Но то, что мне представляется достаточно очевидным, не является таковым для многих ценителей прекрасного. «Как это можно: представлять гения подобным простым смертным?! Не пристало величайшему поэту всех времен и народов извлекать идеи для своих пьес из мусорных куч повседневной жизни и беспокоиться о мнении презренной толпы! Гнусная клевета!» - возможно, заявят мне.
И здесь мы вплотную подходим к проблеме интерпретации феноменов искусства. Мое принятие и одобрение какого-либо артефакта обусловлено определенным мировоззрением и определенной философией искусства. Так же, как и неприятие его моими оппонентами  обусловлено их мировоззрением и их эстетикой.
Эта философия искусства управляет человеком с деспотизмом кукловода. Поясню. Представьте, что поклонник классики видит в программе (телепередач, театральных постановок или кинопремьер) название «Резня в Париже». Почти гарантированно это название спровоцирует у него приступ недовольства и возмущения: «Проклятая массовая культура настолько распоясалась, что «желтизной» отдают даже приличные заведения! Вот ведь даже такой почтенный театр, как N, не устоял перед соблазном привлечь публику постановкой сомнительной пьесы!». Но как только выяснится, что речь идет о названии пьесы Кристофера Марлоу – английского классика XVI века – реакция отторжения мгновенно сменится принятием и почтением. Этот эффект я мог воочию наблюдать, когда сообщал своим коллегам по философскому цеху название этой статьи.

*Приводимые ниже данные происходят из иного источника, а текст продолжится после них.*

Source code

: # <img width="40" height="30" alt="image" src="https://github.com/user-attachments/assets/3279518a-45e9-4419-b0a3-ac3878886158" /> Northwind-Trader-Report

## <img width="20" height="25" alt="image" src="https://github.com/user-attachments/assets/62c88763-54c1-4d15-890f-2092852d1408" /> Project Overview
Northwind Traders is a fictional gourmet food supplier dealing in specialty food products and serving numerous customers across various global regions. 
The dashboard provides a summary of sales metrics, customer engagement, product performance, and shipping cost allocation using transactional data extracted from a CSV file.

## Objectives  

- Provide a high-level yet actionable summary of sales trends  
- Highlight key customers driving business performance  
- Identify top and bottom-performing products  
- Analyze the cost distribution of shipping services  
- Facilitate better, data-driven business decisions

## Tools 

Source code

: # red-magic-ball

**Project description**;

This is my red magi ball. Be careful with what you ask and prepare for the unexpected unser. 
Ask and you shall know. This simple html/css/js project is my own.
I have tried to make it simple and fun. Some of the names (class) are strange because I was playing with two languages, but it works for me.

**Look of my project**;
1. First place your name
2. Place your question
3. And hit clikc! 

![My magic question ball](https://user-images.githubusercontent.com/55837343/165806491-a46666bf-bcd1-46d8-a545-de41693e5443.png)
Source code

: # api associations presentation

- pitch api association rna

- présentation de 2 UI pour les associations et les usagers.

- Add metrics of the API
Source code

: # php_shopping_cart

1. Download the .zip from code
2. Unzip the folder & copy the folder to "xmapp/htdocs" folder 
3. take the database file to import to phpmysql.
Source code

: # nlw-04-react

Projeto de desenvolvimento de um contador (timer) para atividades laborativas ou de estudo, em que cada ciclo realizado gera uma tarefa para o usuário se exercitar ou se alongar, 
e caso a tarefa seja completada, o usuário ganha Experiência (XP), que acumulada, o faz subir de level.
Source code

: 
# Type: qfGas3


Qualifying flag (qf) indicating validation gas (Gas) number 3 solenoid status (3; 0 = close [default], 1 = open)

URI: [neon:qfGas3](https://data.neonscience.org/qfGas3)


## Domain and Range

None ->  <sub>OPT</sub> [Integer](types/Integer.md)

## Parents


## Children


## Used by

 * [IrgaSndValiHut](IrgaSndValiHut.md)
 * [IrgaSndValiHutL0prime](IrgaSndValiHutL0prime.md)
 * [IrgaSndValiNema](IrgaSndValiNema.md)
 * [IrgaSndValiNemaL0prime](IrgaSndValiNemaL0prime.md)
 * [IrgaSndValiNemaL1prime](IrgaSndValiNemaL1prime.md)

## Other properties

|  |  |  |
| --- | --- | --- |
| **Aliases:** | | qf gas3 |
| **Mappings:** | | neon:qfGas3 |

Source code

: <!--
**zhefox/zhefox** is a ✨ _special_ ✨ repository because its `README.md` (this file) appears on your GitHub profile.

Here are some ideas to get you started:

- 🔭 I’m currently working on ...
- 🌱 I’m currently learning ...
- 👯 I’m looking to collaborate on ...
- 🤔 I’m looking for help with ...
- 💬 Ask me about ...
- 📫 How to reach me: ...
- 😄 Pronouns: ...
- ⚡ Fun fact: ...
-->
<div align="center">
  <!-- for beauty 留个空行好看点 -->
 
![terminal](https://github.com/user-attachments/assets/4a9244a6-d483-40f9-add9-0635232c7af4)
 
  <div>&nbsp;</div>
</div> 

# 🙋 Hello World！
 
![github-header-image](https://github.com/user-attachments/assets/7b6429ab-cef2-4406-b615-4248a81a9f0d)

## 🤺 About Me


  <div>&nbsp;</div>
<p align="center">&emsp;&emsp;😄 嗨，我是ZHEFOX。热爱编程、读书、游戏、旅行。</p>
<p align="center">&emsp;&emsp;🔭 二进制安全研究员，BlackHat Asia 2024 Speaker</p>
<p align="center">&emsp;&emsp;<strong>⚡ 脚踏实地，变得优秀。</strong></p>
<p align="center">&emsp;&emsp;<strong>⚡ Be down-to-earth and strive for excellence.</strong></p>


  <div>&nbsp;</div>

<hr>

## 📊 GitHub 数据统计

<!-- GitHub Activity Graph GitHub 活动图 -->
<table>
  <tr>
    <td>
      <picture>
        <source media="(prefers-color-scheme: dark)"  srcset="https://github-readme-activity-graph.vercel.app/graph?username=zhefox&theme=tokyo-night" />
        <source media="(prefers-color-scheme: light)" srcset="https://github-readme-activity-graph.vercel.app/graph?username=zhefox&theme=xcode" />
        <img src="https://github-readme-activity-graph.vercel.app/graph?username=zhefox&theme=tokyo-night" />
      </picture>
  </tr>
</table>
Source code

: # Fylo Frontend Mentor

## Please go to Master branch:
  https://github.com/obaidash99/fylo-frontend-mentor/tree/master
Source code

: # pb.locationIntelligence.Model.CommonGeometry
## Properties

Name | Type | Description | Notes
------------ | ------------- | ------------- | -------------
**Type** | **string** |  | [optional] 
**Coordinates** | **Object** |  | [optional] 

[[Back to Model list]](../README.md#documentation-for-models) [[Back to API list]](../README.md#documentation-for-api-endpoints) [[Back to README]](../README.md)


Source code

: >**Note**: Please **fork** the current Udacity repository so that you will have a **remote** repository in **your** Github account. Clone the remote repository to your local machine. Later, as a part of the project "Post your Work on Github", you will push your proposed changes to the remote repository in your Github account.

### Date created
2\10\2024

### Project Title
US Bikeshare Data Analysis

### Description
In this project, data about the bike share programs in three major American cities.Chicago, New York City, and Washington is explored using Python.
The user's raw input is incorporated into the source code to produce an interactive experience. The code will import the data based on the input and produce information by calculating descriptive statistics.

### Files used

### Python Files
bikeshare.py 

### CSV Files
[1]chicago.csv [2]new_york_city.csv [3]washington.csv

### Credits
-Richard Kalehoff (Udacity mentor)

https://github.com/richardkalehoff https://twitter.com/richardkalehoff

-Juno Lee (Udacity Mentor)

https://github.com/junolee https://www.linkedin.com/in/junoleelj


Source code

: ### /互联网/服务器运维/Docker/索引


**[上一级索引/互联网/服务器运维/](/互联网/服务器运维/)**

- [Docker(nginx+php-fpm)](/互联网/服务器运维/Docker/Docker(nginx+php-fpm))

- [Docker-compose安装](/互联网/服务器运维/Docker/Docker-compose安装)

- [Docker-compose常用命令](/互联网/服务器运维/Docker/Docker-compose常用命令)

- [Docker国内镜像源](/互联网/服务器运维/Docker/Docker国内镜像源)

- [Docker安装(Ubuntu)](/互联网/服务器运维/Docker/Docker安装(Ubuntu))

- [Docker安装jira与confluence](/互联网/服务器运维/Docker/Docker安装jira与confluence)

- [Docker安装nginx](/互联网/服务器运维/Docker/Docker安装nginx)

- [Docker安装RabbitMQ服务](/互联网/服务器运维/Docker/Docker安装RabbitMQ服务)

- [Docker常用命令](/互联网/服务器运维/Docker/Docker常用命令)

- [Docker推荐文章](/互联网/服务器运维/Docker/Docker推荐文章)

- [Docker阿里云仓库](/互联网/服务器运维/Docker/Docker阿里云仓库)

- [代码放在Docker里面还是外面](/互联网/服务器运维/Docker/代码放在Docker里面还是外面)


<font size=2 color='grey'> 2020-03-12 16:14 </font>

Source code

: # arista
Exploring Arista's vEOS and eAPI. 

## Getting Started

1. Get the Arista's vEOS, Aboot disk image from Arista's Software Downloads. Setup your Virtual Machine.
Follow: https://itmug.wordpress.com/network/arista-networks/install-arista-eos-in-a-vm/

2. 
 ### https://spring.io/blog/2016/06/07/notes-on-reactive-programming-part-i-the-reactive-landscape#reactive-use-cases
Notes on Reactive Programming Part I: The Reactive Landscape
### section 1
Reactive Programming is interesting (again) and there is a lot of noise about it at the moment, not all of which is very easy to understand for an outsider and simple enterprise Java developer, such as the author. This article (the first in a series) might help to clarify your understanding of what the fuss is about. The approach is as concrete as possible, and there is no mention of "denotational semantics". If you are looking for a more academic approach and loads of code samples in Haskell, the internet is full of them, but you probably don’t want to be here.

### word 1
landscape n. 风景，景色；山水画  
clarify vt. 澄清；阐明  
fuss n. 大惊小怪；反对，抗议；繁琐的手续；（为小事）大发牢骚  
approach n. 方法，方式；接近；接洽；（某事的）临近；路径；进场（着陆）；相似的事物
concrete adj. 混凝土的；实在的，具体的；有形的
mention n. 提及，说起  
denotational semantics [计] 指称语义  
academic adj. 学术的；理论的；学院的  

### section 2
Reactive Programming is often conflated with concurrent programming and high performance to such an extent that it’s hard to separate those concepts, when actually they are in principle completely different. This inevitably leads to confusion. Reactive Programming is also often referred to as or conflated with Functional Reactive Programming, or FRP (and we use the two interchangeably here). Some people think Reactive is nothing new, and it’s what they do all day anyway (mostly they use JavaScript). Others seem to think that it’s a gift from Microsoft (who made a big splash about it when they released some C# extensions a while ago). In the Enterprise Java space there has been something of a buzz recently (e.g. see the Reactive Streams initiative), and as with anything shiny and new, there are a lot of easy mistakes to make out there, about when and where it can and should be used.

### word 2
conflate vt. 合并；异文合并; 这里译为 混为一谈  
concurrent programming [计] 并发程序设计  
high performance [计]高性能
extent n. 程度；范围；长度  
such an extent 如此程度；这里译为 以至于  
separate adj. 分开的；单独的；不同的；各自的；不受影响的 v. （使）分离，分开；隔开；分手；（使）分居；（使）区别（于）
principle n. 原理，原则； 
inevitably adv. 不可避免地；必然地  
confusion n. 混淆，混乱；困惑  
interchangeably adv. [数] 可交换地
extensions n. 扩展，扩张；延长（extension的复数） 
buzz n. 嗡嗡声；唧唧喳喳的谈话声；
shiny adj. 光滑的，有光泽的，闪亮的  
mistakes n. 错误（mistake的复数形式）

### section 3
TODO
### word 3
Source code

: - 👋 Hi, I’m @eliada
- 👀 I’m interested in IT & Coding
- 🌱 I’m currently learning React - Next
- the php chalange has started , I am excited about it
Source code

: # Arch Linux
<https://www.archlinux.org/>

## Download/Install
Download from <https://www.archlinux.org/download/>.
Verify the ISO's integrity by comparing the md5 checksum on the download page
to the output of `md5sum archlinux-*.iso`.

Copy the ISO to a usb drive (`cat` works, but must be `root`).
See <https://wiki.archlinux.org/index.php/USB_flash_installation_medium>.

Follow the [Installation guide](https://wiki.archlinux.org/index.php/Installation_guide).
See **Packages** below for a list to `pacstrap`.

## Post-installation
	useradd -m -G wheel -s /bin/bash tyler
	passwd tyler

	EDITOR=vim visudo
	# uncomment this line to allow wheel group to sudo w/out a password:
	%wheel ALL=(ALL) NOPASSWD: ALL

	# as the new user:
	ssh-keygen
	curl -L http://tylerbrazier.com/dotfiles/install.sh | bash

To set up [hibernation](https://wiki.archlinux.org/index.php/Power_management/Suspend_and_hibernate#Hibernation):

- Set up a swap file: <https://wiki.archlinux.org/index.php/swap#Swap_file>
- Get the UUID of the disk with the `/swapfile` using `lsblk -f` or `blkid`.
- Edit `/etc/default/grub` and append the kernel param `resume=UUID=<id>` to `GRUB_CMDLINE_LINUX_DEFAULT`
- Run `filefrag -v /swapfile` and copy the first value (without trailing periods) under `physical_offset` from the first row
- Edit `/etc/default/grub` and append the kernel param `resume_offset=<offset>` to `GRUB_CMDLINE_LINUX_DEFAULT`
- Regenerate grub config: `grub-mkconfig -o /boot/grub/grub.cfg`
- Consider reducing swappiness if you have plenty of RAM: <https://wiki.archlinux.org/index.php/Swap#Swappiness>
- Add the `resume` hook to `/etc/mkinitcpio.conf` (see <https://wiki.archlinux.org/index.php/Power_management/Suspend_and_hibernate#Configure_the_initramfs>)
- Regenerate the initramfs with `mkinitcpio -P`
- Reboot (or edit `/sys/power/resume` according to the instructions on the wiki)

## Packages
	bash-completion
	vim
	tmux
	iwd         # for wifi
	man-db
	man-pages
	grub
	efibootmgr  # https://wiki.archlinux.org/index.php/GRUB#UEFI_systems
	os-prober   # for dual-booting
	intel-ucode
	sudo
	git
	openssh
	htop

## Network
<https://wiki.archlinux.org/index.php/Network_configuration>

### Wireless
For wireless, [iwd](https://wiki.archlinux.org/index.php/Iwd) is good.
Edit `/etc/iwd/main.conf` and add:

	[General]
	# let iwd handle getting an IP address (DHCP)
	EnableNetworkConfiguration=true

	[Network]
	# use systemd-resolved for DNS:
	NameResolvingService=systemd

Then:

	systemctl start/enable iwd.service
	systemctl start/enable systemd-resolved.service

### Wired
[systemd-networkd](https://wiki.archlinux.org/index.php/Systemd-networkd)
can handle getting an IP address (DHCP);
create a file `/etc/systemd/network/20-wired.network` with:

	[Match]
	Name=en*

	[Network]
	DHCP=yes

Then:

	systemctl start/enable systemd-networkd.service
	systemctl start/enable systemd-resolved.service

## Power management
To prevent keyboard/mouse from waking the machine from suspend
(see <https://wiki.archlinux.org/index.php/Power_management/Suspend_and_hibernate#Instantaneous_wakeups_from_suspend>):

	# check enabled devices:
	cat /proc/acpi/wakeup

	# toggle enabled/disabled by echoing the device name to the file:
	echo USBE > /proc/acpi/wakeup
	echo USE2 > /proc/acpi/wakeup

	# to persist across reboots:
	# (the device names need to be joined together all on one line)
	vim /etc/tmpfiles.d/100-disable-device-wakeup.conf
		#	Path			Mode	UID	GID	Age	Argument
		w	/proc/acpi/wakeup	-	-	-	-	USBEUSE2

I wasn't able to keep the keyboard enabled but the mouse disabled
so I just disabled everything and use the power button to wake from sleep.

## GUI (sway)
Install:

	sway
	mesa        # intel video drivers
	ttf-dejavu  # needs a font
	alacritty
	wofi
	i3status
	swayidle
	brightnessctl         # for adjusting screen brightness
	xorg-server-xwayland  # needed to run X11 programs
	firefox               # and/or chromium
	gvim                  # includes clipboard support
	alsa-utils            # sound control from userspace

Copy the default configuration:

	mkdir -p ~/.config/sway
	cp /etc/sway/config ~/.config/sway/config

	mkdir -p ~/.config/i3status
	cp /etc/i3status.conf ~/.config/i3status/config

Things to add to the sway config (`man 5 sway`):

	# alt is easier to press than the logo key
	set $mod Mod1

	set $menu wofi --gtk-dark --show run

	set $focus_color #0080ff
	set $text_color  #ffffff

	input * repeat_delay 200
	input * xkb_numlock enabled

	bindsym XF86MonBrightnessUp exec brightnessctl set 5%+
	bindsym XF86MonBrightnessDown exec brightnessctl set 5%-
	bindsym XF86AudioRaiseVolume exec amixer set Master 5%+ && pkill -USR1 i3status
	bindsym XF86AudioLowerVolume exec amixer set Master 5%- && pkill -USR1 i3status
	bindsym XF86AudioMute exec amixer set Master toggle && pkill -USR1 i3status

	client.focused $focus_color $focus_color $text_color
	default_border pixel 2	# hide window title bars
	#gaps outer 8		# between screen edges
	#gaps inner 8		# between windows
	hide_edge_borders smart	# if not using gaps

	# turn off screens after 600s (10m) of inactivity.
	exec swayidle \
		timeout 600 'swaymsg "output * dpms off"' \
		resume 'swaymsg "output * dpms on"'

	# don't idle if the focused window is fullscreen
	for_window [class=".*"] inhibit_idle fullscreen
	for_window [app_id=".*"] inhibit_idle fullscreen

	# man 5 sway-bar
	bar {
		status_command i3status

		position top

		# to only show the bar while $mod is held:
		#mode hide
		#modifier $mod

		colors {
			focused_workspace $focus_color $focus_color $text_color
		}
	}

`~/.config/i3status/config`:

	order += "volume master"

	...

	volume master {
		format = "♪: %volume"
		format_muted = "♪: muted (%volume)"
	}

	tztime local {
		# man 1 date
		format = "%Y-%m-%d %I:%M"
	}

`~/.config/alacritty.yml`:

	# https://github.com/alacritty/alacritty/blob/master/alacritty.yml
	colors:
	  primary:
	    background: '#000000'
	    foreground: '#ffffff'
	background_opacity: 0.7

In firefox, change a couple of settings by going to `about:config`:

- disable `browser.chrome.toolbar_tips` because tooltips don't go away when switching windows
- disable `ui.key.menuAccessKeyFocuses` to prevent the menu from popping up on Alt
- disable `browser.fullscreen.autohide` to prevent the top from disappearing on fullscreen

 Итак, даже очень подозрительное название пьесы может стать вполне почтенным, если привесить к нему некоторое количество священных амулетов, то бишь, культурных фетишей(2) . Я потому и остановился на столь странном для научной статьи названии – «Резня в Париже» - что хотел наглядно продемонстрировать читателю этот феномен резкой смены отрицательного восприятия  на положительное под влиянием соответствующих программ культуры. И у меня есть серьезное подозрение, что восприятие читателем названия этой статьи претерпело именно такое изменение по мере его ознакомления с текстом.

   (Сноска 2.    Культурный фетишизм – явление, возникшее в последние два столетия, хотя определенные подвижки в эту сторону мы можем обнаружить уже в эпоху Возрождения. Впервые же идея «обоготворить» духовные сущности осенила Платона. Впрочем, платонизм был лишь одной из многих традиций Античности.
Фетиш - это идол, священный предмет, которому поклоняются дикари. Культурный фетишизм – это восприятие элементов, ценностей и артефактов духовной культуры в качестве Абсолютов, которым человек должен служить и поклоняться. Знание, сохранение, почитание (а еще лучше - создание) и усвоение этих абсолютов придает смысл и значение человеческой жизни. Жизнь вне служения этим абсолютам бессмысленна, бесполезна, порочна и, возможно, не нужна. Культурный фетишизм – это разновидность более общего постхристианского фетишизма. В качестве фетишей могут восприниматься не только элементы духовной культуры, но и политические, этические, этнические и прочие феномены.)
    
Впрочем, деспотическим переключателем нашего настроения и нашего восприятия является любое мировоззрение или любая идеология(3).  Но некоторые идеологии особенно деспотичны. Именно к таким идеологиям относится сакральная философия искусства. Она базируется на абсолютных ценностях и в силу этого обстоятельства особенно сильно «сужает» сознание и восприятие своего адепта.
 
     (Сноска 3. В этом и состоит одна из главных функций идеологии. Человек всегда что-то одобряет, а что-то ненавидит. Задача идеологии - направить это одобрение и эту ненависть в «правильное» русло, объяснив ему, что именно такое одобрение и такая ненависть обязательны для «хорошего» и «правильного» человека.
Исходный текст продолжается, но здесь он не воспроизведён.